■ TASK TO COMPLETE ■
Repeat exactly, and only, the lines of the entries below from the one with "fX \\ fY \\ Z" through the one with "usar recursión, saltos", both ends included.

■ DATASET ■

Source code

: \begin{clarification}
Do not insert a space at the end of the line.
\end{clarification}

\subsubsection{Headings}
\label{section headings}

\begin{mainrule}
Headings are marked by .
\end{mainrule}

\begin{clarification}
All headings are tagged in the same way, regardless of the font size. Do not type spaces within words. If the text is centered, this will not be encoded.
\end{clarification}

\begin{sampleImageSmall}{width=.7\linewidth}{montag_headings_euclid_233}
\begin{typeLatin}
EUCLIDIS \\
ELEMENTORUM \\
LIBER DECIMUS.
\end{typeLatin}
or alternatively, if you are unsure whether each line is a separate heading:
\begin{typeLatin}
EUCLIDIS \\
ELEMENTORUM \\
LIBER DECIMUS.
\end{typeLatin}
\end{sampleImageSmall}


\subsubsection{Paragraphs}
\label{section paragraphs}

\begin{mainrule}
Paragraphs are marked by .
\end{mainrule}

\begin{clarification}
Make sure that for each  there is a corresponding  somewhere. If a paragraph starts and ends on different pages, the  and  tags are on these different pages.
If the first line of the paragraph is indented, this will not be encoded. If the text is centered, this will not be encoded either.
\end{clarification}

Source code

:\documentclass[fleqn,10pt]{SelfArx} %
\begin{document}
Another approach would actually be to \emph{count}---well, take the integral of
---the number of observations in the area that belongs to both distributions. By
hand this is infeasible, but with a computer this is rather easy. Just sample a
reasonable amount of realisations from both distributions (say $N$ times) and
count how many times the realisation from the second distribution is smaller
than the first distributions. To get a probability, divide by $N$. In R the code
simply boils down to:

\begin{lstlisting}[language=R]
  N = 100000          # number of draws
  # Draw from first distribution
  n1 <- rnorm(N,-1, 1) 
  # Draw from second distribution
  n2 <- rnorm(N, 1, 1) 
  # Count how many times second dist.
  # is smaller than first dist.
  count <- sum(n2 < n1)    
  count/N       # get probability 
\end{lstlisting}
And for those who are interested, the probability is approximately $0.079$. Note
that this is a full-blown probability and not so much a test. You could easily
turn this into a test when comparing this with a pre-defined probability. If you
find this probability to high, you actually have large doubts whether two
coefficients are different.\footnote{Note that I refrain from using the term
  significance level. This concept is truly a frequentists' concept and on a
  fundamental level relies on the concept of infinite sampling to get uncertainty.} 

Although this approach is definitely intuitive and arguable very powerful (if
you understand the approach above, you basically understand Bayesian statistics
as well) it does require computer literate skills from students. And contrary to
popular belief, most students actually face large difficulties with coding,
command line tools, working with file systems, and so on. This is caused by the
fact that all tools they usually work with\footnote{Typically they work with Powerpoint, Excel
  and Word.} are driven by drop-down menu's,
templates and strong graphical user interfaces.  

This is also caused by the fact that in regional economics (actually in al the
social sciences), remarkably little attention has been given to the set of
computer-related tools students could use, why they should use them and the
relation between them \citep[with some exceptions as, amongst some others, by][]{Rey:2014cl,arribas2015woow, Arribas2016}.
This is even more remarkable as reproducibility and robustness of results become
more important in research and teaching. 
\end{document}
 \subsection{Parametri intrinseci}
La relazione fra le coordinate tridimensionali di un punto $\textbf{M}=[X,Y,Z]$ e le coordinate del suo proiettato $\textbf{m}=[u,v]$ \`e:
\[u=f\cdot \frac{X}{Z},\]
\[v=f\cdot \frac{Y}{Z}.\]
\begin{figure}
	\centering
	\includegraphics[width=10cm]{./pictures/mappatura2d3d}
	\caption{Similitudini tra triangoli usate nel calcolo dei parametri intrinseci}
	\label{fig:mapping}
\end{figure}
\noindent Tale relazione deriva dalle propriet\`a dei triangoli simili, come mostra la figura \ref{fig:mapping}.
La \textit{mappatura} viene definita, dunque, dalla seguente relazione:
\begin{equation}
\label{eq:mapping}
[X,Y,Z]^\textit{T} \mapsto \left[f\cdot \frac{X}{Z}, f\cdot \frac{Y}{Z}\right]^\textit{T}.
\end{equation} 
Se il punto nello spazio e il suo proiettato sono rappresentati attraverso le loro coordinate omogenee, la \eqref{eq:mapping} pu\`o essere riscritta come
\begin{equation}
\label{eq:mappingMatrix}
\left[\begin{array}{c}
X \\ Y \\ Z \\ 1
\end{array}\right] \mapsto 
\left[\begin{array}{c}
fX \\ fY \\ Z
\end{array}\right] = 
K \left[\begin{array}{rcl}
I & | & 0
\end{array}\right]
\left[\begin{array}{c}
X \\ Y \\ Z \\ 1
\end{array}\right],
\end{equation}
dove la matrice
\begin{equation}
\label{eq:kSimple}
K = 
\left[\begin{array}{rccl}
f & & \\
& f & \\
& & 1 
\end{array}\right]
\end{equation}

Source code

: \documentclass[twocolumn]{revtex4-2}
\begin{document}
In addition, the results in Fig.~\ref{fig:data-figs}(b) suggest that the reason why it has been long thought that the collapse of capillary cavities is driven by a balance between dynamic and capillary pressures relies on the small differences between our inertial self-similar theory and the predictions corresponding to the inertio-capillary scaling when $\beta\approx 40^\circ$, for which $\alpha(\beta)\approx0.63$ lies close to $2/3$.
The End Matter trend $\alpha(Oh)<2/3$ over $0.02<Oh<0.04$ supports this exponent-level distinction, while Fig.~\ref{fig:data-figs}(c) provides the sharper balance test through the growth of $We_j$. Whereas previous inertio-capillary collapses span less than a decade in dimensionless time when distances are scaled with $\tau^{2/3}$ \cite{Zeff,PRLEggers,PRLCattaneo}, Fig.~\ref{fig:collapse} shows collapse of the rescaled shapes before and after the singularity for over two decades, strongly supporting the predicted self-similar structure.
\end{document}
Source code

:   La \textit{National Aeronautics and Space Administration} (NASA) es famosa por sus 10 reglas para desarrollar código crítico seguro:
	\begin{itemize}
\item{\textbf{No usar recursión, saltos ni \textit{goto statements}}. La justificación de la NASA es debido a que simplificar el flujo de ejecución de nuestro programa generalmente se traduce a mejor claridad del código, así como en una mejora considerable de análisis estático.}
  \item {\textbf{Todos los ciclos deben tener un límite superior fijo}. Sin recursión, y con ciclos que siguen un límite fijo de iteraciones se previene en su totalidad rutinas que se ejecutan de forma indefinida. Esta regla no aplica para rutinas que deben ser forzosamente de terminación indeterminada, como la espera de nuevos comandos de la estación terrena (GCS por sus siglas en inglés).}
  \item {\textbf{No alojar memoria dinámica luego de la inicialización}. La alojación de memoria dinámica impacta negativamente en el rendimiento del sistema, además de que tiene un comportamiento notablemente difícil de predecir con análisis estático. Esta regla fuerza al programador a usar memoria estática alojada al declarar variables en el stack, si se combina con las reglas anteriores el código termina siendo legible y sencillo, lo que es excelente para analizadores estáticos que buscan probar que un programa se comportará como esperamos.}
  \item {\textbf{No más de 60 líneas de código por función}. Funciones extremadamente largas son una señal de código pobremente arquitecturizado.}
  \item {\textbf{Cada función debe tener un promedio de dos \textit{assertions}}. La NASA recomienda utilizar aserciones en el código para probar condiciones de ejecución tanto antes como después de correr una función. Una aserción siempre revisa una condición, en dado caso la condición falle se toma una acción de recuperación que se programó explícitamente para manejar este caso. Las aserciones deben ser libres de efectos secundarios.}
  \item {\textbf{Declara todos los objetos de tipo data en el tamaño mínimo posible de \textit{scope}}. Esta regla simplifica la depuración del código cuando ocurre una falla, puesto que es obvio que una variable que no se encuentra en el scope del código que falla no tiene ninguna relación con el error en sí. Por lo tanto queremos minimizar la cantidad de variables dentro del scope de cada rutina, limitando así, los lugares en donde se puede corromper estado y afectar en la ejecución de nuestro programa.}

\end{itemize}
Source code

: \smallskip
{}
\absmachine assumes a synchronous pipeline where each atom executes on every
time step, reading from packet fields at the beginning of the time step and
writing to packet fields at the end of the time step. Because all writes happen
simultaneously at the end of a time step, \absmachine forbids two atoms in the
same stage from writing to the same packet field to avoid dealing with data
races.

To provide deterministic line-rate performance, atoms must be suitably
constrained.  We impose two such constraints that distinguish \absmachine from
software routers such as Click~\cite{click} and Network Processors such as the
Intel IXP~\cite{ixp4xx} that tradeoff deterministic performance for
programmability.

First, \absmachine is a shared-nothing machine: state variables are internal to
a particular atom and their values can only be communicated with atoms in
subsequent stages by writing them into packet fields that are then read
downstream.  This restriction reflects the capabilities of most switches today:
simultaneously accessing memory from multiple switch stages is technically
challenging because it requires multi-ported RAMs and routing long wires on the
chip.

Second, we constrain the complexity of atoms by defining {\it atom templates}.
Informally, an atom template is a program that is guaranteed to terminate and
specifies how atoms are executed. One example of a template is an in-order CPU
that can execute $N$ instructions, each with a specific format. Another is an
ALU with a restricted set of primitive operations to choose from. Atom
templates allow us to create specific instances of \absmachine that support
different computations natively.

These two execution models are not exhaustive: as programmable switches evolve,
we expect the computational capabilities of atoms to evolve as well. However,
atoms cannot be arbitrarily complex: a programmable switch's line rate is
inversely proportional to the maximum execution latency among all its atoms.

■ ANSWER TO THE PROBLEM ■
fX \\ fY \\ Z
\end{array}\right] = 
K \left[\begin{array}{rcl}
I & | & 0
\end{array}\right]
\left[\begin{array}{c}
X \\ Y \\ Z \\ 1
\end{array}\right],
\end{equation}
dove la matrice
\begin{equation}
\label{eq:kSimple}
K = 
\left[\begin{array}{rccl}
f & & \\
& f & \\
& & 1 
\end{array}\right]
\end{equation}

Source code

: \documentclass[twocolumn]{revtex4-2}
\begin{document}
In addition, the results in Fig.~\ref{fig:data-figs}(b) suggest that the reason why it has been long thought that the collapse of capillary cavities is driven by a balance between dynamic and capillary pressures relies on the small differences between our inertial self-similar theory and the predictions corresponding to the inertio-capillary scaling when $\beta\approx 40^\circ$, for which $\alpha(\beta)\approx0.63$ lies close to $2/3$.
The End Matter trend $\alpha(Oh)<2/3$ over $0.02<Oh<0.04$ supports this exponent-level distinction, while Fig.~\ref{fig:data-figs}(c) provides the sharper balance test through the growth of $We_j$. Whereas previous inertio-capillary collapses span less than a decade in dimensionless time when distances are scaled with $\tau^{2/3}$ \cite{Zeff,PRLEggers,PRLCattaneo}, Fig.~\ref{fig:collapse} shows collapse of the rescaled shapes before and after the singularity for over two decades, strongly supporting the predicted self-similar structure.
\end{document}
Source code

:   La \textit{National Aeronautics and Space Administration} (NASA) es famosa por sus 10 reglas para desarrollar código crítico seguro:
	\begin{itemize}
\item{\textbf{No usar recursión, saltos ni \textit{goto statements}}. La justificación de la NASA es debido a que simplificar el flujo de ejecución de nuestro programa generalmente se traduce a mejor claridad del código, así como en una mejora considerable de análisis estático.}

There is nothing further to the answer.